The billions in funds generated by the gas tax should be used to solve our problems, not exacerbate them.
Yet, those funds are fed right back to road projects that induce even more oil consumption. This is ill-advised.
Today’s public policy can be traced to the decision made a century ago to treat highways as belonging in the public domain financed by taxes, while viewing travel on rails as strictly a matter of private enterprise.
A series of actions over the years, culminating in the building of the interstate highway system under President Eisenhower, led to the bankruptcy of many of our railroads, such as the once all-powerful Pennsylvania Railroad, forcing almost all freight onto roads instead of rails.

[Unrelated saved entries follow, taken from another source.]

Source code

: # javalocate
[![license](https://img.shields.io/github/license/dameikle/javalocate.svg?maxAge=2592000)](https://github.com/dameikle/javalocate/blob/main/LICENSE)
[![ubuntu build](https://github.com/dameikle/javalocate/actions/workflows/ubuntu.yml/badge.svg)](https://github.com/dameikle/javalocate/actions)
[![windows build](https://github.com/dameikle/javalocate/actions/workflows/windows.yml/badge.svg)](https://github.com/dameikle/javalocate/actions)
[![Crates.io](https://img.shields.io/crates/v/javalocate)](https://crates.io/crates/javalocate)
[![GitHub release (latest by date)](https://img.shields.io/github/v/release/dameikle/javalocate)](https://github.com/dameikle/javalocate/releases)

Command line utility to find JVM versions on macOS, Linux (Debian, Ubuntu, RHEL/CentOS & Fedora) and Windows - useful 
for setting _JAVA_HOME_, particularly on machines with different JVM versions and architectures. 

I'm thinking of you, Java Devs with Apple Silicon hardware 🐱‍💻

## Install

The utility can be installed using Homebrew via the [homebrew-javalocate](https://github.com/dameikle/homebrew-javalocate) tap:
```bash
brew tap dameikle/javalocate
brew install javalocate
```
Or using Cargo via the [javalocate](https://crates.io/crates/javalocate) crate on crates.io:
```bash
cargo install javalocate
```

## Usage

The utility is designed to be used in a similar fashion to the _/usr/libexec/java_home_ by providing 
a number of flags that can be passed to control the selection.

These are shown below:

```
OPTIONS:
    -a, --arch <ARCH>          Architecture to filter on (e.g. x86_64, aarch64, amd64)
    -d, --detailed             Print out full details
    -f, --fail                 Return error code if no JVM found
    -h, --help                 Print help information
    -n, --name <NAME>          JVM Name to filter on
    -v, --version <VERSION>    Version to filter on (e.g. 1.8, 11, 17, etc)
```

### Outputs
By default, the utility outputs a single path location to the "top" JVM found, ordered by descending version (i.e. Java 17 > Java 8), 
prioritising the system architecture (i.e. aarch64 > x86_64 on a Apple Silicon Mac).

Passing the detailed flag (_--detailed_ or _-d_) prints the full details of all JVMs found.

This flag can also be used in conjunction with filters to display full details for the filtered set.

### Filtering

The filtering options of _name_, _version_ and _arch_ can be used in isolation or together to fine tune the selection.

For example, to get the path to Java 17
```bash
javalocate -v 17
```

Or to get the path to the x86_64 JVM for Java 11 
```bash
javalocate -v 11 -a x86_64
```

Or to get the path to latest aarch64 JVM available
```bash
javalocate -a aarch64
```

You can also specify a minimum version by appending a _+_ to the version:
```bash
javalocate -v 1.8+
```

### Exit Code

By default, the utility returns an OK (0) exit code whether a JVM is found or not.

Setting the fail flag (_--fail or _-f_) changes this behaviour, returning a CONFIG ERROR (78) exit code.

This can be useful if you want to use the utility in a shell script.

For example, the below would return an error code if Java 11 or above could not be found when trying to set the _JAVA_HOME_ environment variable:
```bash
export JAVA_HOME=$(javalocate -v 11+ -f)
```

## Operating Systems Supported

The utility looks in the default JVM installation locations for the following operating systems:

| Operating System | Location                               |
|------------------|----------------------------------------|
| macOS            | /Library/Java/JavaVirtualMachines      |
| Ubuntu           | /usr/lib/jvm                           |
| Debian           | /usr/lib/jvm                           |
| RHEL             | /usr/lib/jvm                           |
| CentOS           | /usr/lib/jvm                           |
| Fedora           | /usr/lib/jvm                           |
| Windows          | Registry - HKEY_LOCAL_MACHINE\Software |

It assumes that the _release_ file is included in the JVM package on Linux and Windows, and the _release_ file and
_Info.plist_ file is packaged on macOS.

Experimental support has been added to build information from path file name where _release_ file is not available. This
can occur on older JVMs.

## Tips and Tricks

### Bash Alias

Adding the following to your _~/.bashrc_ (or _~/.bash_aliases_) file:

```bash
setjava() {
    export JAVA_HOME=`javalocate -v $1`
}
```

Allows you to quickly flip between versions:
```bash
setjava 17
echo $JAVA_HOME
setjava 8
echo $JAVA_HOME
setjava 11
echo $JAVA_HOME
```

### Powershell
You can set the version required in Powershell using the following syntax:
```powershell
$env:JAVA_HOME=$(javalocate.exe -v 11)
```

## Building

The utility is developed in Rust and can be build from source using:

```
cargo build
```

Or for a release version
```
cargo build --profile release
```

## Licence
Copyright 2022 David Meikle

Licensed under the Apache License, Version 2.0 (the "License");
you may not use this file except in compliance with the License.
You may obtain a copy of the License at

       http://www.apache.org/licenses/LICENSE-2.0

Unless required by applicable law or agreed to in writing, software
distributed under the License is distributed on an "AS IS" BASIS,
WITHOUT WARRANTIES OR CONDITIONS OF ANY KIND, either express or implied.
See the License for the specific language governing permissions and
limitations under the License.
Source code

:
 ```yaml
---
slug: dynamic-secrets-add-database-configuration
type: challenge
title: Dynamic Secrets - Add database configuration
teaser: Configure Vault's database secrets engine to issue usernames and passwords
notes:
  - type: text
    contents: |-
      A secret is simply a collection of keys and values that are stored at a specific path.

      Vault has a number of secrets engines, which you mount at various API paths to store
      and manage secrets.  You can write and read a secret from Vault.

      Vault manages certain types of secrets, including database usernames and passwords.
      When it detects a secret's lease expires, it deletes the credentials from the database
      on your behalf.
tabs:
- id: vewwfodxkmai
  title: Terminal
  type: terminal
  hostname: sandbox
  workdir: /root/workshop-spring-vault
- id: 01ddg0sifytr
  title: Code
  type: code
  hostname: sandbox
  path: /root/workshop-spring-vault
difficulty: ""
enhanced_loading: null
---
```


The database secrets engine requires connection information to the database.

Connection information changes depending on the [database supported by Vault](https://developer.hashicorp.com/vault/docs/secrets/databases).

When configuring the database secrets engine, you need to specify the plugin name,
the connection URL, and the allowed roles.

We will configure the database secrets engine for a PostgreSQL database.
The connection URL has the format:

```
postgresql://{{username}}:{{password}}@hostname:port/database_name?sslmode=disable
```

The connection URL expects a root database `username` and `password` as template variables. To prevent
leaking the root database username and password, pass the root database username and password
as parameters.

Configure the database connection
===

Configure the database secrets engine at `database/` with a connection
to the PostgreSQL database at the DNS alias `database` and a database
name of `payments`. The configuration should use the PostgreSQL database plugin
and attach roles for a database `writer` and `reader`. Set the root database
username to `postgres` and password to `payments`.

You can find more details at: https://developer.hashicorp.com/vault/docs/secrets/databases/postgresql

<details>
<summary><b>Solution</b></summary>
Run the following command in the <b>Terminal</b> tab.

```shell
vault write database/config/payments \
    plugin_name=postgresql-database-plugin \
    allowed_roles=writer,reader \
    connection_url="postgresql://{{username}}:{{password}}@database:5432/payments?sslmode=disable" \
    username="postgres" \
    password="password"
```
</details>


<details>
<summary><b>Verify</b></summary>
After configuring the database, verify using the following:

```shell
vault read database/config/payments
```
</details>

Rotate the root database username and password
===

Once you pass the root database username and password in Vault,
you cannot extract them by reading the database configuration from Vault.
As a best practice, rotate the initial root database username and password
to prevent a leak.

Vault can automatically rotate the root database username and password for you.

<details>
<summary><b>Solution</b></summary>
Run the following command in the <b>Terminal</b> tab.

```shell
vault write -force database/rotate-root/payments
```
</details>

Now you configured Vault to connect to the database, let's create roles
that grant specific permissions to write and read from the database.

This happened because the profit base of the railroads was gradually undercut by allowing the competition — the trucking industry — to use federally funded highways (they do pay user fees, but these by no means cover the costs).
Meanwhile the railroads, then as now, had to generate every bit of their maintenance costs and pay property taxes on all their land and structures to boot.
The same scenario applies to our formerly extensive national passenger rail network.
Now, with the exception of its highly successful northeast corridor component, we have only the skeletal Amtrak limping along (slowly compared with automobile speeds on the parallel interstates) carrying a tiny fraction of the country’s travelers.
Today, few people question the appropriateness of building and maintaining highways with tax monies, yet at the same time they assert that tax support of railroads and transit is an inappropriate subsidy of systems “awash in red ink.”
There is no valid reason why a vehicle rolling on a rubber tire should receive tax support, while a vehicle rolling on steel wheels should be left to sink or swim on its own.
One could just as well argue that railroads should all be built and maintained at taxpayer expense and that all highways should be toll roads.
What is needed? A new public policy that puts all transportation modes under one umbrella, with gas tax monies used to promote modes that use less oil.
Eventually we will need to build a new energy-efficient (and expensive) high-speed passenger rail system to reduce the number of vehicles on the highways.
As a first and relatively inexpensive step, however, we could shift a great deal of freight from roads to rails by increasing the speed and capacity of existing railroads (e.g. double-tracking single-track main lines and increasing tunnel clearances).
Here in Georgia, we continue with the illogical restriction on the use of state gas tax revenues, which really should be supporting rail and transit projects, not just more roads.
John Pooler, a retired Emory University professor, lives in Doraville.